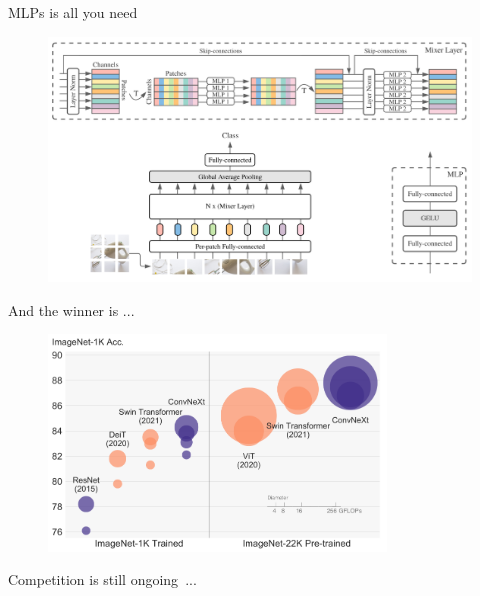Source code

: \documentclass[xcolor=pdftex,dvipsnames,table,mathserif]{beamer}
\begin{document}
\begin{frame}{MLPs is all you need~\cite{tolstikhin_mlp-mixer_2021}}

  \begin{figure}[ht]
    \centering
    \includegraphics[width=\textwidth]{mixer}
  \end{figure}

\end{frame}






\begin{frame}{And the winner is ...}

\pause

\begin{figure}[ht]
  \centering
  \includegraphics[width=0.8\textwidth]{convnext_vs_transformer}
\end{figure}

Competition is still ongoing~\cite{liu_convnet_2022}...


\end{frame}
\end{document}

····················

Reproduce each record from above exactly; pictures do not belong in the copy.

* **SOLVED EXERCISE**
Source code

: \documentclass[xcolor=pdftex,dvipsnames,table,mathserif]{beamer}
\begin{document}
\begin{frame}{MLPs is all you need~\cite{tolstikhin_mlp-mixer_2021}}

  \begin{figure}[ht]
    \centering
    \includegraphics[width=\textwidth]{mixer}
  \end{figure}

\end{frame}






\begin{frame}{And the winner is ...}

\pause

\begin{figure}[ht]
  \centering
  \includegraphics[width=0.8\textwidth]{convnext_vs_transformer}
\end{figure}

Competition is still ongoing~\cite{liu_convnet_2022}...


\end{frame}
\end{document}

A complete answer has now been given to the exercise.